Alex Salinas, MS, AT, ATC, CSAS - The Center for Physical Rehabilitation (CPR) / Forest Hills Northern High School
Alex Salinas still can’t figure out why he became an athletic trainer, but he knows exactly why he has stayed in the profession: the relationships he’s fostered and the continual challenge of his role. Alex provides athletic training services to Forest Hills Northern High School in Grand Rapid, Michigan in association with The Center for Physical Rehabilitation. Along with earning his B.S. in Athletic Training from Grand Valley State University in 2012, Alex also received an M.S. in Exercise Science with a concentration in Sports Medicine from the University of Delaware in 2014.
During his career, Alex has been honored with multiple recognitions and awards, including being recognized as the CPR Shining Star in 2017 and the GVSU 2017-2018 Preceptor of the Year. Forest Hills Northern High School has been designated as a NATA Safe Sports School and is part of the 1st Team (2017-2020) during Alex’s tenure.
Healthy Roster Marketing & Engagement Specialist Sarah Emery has been impressed with Alex’s use of the Healthy Roster platform, especially the Reports features:
“I’ve loved seeing how Alex has used Healthy Roster to further his success as an athletic trainer. He has been able to validate the costs of the treatments services he provides to Forest Hills Northern High School and have a deeper understanding of the injuries that have occurred over the past year. He’s been able to take Healthy Roster’s already robust data and reporting features and tailor the information to help keep his athletes safer and healthier while also demonstrating the value athletic trainers bring to our world.”
To hear from Alex himself about his experiences in the athletic training field, check out his responses below:
Why did you become an Athletic Trainer?
You know, this question is posed to me a few times each year and I still can't figure out why I became an AT. I was originally pre-physical therapy, but after my first clinical rotation in the GVSU AT program (at Calvin College, also in Grand Rapids), I knew that I wanted AT as my primary focus. I'm competitive by nature and being around athletes seems to supplement that well. I may not know why I became an AT, but I know why I have stayed an AT: the relationships with peers, mentors, parents, coaches, and the student-athletes. Plus, I enjoy challenges and athletic training has plenty of those ranging from rehabilitation to difficult conversations.
Without sharing any PHI of course, what is your most memorable moment as an Athletic Trainer?

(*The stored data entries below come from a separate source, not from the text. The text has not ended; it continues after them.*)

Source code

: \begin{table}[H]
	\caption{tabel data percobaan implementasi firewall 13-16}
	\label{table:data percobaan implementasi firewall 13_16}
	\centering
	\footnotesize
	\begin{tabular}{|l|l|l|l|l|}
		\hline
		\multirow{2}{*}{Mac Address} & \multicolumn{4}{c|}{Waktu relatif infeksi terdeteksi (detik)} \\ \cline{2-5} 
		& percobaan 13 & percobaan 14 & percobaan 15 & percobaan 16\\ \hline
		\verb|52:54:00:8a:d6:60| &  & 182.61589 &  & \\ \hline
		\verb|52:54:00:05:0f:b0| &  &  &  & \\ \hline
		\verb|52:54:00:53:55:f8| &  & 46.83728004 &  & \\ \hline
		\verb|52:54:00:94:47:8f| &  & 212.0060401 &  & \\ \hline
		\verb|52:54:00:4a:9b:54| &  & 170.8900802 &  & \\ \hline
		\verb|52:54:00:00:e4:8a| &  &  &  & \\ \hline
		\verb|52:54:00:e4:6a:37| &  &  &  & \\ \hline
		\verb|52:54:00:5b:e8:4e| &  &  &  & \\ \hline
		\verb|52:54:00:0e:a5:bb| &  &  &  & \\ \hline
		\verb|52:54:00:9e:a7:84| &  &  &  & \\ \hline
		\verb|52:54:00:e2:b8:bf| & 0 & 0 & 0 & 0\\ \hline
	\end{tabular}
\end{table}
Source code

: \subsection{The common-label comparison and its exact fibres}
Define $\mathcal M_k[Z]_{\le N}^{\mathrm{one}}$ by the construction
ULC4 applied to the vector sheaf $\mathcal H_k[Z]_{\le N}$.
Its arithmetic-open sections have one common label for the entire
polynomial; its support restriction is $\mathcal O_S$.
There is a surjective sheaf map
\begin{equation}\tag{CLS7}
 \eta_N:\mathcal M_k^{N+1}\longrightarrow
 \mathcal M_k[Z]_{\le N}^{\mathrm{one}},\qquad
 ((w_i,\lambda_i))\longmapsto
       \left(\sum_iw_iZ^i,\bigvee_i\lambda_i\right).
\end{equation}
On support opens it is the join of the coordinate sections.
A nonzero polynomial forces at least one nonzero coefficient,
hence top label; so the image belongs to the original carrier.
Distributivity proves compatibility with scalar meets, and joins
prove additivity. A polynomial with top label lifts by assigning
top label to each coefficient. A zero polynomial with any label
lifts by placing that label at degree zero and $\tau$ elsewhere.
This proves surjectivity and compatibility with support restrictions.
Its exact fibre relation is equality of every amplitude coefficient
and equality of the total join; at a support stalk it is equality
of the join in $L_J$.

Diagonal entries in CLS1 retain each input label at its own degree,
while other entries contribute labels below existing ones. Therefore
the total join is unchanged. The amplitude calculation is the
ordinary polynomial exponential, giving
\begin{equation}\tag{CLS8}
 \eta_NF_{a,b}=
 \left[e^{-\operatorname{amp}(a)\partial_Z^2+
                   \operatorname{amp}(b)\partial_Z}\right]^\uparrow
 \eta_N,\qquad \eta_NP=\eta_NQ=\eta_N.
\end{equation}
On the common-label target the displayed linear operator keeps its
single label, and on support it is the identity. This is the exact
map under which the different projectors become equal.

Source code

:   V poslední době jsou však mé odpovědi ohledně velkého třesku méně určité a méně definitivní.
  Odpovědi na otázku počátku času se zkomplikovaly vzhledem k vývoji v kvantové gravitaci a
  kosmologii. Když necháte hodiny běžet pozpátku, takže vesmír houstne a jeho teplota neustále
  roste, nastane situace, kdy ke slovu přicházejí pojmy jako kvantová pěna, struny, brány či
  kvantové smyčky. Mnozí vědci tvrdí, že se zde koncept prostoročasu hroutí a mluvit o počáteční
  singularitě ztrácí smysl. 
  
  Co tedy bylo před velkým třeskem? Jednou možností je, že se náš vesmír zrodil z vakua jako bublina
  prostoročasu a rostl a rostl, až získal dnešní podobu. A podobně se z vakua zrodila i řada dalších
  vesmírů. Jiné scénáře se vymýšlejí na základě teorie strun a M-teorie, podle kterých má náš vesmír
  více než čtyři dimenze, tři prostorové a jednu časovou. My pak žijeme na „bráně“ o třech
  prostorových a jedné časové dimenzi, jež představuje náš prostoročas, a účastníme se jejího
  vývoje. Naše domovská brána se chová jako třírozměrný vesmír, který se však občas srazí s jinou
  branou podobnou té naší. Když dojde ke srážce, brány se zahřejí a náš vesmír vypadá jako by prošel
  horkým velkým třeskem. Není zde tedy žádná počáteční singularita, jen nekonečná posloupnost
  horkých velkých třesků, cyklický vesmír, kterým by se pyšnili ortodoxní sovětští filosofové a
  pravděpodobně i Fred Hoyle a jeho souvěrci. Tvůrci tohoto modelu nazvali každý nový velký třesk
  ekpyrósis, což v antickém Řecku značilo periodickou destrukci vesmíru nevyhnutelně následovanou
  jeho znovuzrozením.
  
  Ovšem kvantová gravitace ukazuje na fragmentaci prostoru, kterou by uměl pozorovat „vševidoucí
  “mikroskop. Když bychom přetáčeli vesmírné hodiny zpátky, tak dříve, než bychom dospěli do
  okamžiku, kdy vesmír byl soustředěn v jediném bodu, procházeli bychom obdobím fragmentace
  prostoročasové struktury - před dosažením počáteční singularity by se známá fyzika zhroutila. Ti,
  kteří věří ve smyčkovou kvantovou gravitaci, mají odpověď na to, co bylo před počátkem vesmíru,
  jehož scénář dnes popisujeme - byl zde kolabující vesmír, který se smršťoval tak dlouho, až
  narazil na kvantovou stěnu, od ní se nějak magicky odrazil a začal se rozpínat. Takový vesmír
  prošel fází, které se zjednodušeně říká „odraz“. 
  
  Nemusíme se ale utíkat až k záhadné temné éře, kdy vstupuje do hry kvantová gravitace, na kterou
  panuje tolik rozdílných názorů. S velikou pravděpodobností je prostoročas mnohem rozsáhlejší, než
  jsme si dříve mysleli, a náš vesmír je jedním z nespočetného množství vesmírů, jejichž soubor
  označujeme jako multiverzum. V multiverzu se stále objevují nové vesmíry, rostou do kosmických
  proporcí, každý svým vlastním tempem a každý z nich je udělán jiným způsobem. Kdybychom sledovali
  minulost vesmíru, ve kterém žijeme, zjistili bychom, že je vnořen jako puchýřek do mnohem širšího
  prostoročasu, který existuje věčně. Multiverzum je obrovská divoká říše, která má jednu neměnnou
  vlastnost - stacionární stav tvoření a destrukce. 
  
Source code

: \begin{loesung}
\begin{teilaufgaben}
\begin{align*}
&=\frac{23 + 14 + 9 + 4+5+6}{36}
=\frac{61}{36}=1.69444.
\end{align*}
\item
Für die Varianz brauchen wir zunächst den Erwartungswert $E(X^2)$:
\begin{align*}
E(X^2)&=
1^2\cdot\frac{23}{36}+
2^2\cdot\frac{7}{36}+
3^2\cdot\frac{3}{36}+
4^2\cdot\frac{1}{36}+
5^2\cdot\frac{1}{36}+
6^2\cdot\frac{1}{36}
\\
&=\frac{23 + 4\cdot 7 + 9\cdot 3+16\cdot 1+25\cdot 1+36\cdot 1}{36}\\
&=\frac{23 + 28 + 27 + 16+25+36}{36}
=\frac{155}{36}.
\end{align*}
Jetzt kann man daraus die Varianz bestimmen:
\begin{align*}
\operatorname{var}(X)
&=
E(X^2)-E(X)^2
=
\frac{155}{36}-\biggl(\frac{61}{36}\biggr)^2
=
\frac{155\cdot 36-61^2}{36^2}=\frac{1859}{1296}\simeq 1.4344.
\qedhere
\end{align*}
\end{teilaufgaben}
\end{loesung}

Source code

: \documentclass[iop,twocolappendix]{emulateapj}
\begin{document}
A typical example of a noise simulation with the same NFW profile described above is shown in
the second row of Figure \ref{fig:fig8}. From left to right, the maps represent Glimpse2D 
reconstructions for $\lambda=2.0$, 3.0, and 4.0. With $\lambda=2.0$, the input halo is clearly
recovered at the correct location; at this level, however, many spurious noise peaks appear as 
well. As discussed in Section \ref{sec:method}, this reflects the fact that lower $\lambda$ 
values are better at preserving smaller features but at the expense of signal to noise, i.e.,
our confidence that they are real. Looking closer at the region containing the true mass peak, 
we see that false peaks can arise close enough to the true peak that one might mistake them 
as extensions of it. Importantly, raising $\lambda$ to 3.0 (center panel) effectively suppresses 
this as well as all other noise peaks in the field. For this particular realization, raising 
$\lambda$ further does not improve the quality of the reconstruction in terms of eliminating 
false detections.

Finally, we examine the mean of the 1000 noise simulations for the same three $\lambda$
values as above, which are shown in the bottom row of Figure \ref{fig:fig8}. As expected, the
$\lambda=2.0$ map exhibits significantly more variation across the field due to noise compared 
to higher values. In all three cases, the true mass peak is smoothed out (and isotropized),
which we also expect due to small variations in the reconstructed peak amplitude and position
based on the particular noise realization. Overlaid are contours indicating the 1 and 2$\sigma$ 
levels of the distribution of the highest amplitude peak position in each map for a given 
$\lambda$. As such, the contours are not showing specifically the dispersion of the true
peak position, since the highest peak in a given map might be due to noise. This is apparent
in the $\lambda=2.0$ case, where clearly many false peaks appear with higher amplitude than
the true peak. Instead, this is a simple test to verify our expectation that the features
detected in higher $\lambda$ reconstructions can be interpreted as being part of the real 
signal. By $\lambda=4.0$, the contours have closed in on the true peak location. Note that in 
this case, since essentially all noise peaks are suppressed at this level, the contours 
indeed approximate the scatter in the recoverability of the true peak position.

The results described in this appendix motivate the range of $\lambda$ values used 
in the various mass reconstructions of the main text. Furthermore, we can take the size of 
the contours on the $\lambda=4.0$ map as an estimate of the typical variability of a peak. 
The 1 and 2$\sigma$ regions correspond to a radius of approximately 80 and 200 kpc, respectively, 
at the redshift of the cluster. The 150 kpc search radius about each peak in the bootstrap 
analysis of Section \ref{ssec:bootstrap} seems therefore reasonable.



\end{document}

I could pretty much list any soccer playoff game as well as a handful of basketball and football games, but the wins/losses are the easy memories to dredge up. Genuine "thank-you's" help keep the motor running. There is a particular sporting event that comes to mind, but it's difficult to explain in so few words. I will put it like this: it was such a stellar performance on the track that I knew it ensured the student-athlete would be able to take their talents to the collegiate level, both athletically and academically.
What advice would you give others, either in the profession or considering becoming an Athletic Trainer?
For people in the profession: keep showing up and maintaining a high standard of care. Thank you for what you do. Take time for yourself each day and have a support system inside or outside of the profession. Keep work at work and do not bring it home.
For those considering entering the profession: there is no better time to become an athletic trainer. Our predecessors have laid a foundation for success. We continue to gain support from local/state legislature and current ATs are setting examples in their communities. High school students, speak with your AT about what they perceive as the pros and cons as well as possible observation hours. College students, speak to your advisors!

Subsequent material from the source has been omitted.